BadDog,
You are moving into fairly interesting territory here. For new systems that I develop, I never use 'real' data as Primary Keys. I always use an autonumber integer provided by the system (and internal to the system) as the Primary Key. The benefits of this are that:
(a) Tables never have composite keys
(b) Foreign Keys only have to be a single field
(c) Cascading updates through tables are never necessary, as linkages are not through 'real data'.
(d) Can get performance and storage improvements because of key uniqueness and size.
To 'protect' data against 'composite key duplicates', you can still set up additional unique keys based on the real field or fields.
The 'down' side to using autonumber fields as primary keys is:
(a) Its conceptually more difficult to 'follow the data', when you're just looking at it/setting it up 'in the raw'.
(b) 'Tracking' through the data may require additional reference tables in the associated queries, as the autonumber fields themselves are meaningless, and really just provide inter table linkages.

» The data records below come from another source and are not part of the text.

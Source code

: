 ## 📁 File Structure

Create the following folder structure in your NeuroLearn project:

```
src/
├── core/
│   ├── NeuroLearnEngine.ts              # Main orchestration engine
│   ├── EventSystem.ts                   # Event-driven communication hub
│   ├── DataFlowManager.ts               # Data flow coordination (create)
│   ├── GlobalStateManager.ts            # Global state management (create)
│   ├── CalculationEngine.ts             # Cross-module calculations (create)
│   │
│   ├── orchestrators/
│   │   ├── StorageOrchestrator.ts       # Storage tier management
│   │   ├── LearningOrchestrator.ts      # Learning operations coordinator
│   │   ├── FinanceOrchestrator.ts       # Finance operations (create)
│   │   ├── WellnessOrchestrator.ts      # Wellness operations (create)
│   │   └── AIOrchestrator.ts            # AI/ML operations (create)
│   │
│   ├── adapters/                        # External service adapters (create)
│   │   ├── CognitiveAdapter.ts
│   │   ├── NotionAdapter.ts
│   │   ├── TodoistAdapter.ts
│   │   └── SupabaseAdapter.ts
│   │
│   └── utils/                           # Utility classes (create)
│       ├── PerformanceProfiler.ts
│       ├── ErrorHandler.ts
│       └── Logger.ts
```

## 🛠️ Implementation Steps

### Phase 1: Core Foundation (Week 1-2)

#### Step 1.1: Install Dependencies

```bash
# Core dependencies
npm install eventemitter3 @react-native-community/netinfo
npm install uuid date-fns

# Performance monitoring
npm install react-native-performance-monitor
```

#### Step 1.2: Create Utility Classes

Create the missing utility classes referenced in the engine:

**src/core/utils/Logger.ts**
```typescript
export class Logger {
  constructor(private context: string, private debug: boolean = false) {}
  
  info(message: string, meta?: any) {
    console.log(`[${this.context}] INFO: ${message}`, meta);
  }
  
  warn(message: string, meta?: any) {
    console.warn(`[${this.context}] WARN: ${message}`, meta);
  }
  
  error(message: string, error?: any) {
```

So .... to answer your question "how can I display the composite primary key, like in another table", you simply would use the composite key component(s) as the join fields between the primary and foreign key tables. In query designer, just drag a line between each of the relating fields. If you use the single key approach that Ive discussed above though, you would never have more than one link between two tables (with one or two minor exceptions which are beyond the scope of this post).
Hope this makes sense, otherwise post back
Steve Lewy
Solutions Developer
steve@lewycomputing.com.au
(dont cut corners or you'll go round in circles)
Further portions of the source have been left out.